RECORDED DATA Block Start
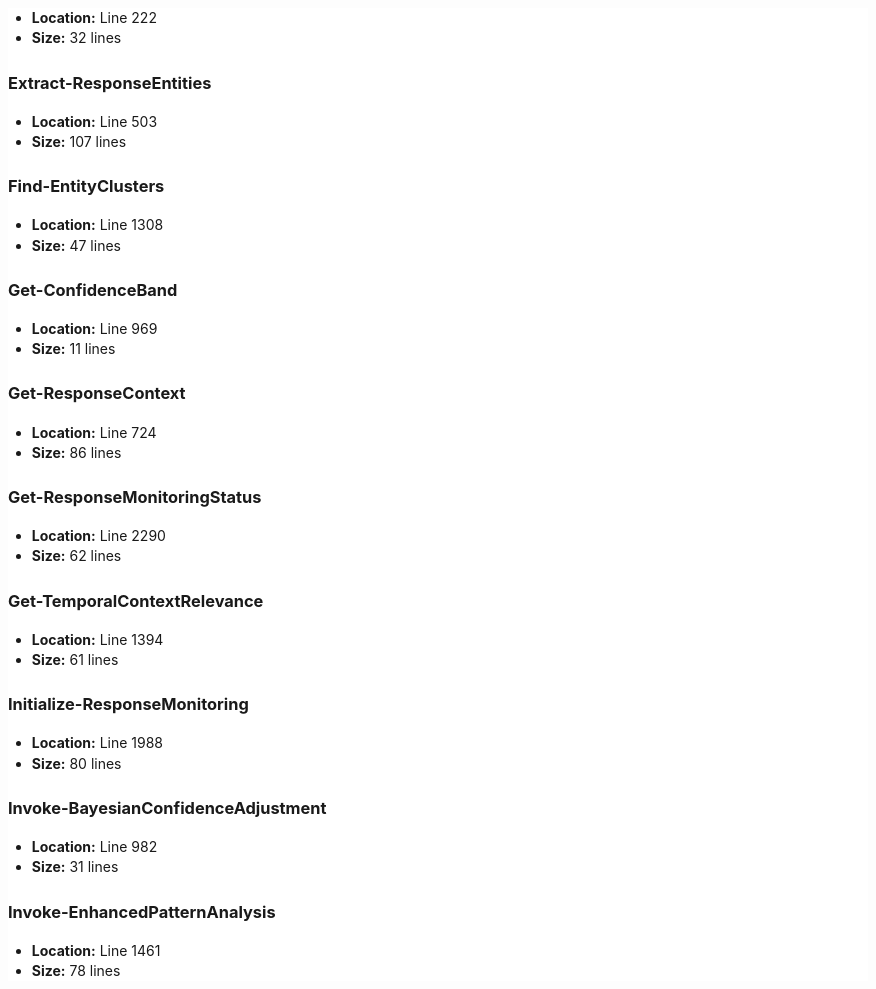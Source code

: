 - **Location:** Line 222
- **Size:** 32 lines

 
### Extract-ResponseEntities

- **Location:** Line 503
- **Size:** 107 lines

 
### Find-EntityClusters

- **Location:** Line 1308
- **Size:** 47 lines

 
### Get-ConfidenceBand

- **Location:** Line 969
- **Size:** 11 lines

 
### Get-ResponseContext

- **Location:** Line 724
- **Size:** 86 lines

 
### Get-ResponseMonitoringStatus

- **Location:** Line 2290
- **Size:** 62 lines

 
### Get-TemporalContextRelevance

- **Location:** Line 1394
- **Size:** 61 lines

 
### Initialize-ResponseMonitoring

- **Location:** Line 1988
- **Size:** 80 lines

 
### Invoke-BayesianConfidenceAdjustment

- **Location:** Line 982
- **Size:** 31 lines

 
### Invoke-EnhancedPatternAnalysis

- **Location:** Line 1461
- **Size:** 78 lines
RECORDED DATA Block End
RECORDED DATA Block Start
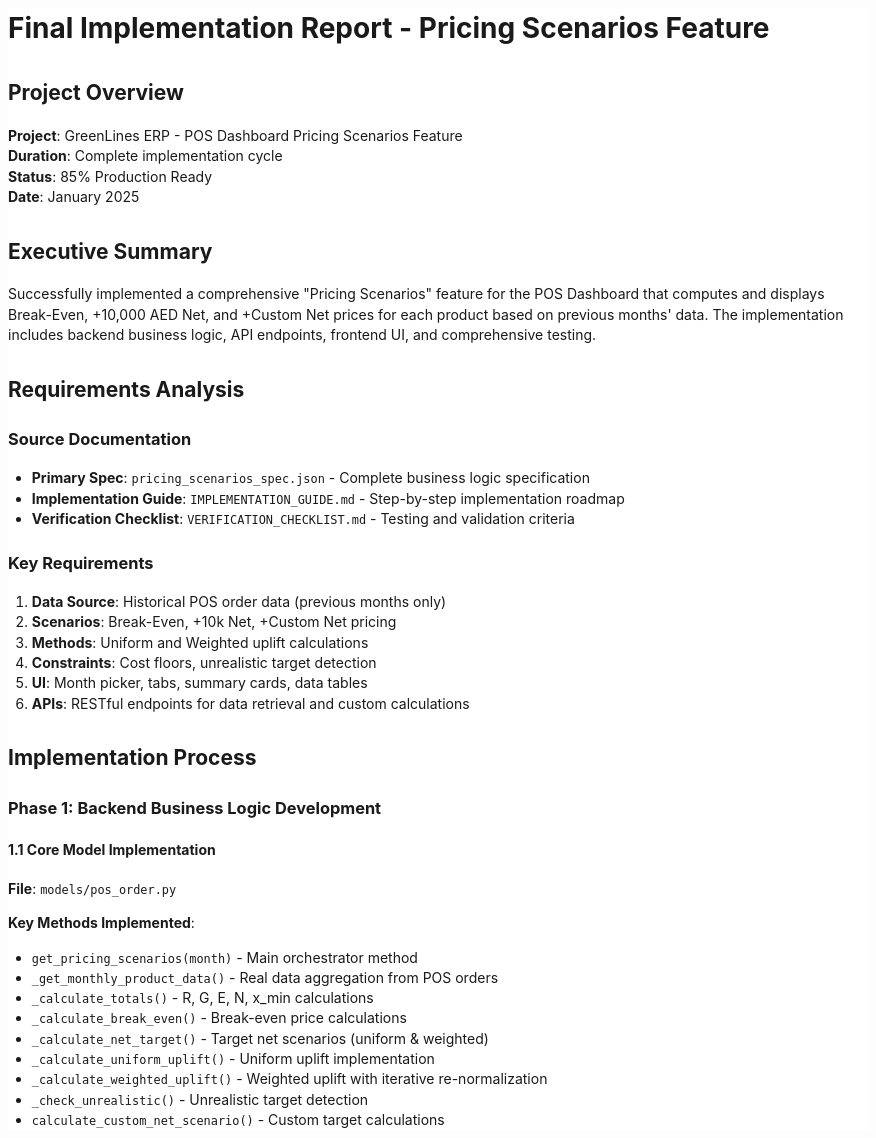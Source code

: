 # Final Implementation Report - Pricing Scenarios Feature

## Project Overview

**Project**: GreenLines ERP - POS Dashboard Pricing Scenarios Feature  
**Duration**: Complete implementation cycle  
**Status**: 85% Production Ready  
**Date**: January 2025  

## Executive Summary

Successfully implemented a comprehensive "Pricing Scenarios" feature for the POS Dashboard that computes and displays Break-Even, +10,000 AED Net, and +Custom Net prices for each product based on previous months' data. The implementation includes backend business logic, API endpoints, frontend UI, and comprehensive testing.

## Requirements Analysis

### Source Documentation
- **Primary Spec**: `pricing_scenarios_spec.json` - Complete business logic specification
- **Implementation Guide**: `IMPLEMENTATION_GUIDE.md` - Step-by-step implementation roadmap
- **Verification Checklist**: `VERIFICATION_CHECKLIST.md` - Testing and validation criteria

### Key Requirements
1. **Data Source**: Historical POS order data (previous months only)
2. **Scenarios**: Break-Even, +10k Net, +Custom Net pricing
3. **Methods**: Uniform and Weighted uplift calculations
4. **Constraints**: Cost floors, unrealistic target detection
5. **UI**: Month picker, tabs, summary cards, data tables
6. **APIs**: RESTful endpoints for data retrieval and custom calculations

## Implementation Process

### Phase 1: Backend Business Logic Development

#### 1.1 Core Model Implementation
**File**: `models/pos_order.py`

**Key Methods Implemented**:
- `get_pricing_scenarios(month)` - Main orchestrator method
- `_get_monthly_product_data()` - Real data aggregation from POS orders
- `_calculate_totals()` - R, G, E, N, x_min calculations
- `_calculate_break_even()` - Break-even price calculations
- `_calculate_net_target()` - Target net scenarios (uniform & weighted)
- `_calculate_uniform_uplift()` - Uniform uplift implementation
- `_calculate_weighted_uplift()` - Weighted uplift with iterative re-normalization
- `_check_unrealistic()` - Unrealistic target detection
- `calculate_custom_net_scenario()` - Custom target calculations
RECORDED DATA Block End
RECORDED DATA Block Start
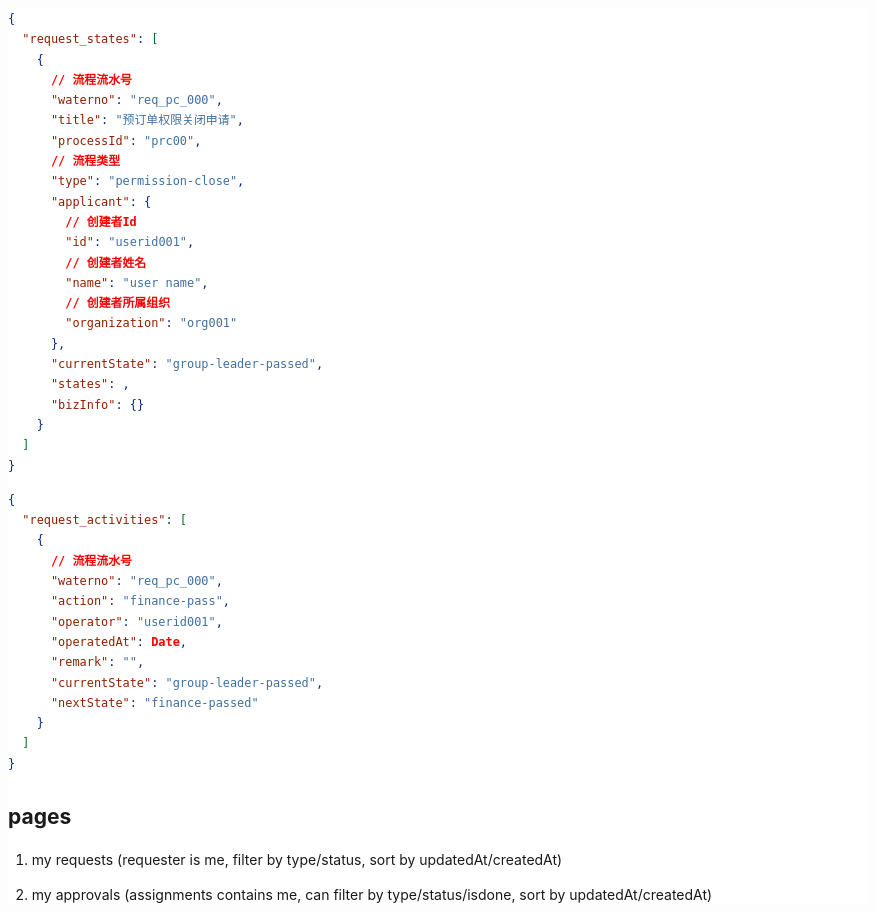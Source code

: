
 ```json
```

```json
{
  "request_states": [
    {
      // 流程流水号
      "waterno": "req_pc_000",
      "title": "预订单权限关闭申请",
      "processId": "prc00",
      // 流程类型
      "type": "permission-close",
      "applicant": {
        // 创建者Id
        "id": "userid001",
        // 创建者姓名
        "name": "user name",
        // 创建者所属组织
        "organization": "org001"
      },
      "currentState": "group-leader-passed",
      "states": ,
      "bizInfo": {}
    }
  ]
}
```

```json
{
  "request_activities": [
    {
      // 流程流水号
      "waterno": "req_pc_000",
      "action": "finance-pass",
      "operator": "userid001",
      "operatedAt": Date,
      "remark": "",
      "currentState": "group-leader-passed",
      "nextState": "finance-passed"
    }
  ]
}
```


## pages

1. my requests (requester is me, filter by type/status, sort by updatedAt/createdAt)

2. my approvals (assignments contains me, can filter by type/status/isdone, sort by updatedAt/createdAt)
RECORDED DATA Block End
• [WHAT IS BEING ASKED] Output, from the data above, the lines from the line with "- Unrealistic target detection" to the line with "Custom target calculations" exactly as they stand, both ends included and nothing else.

• [TASK SOLUTION]
- `_check_unrealistic()` - Unrealistic target detection
- `calculate_custom_net_scenario()` - Custom target calculations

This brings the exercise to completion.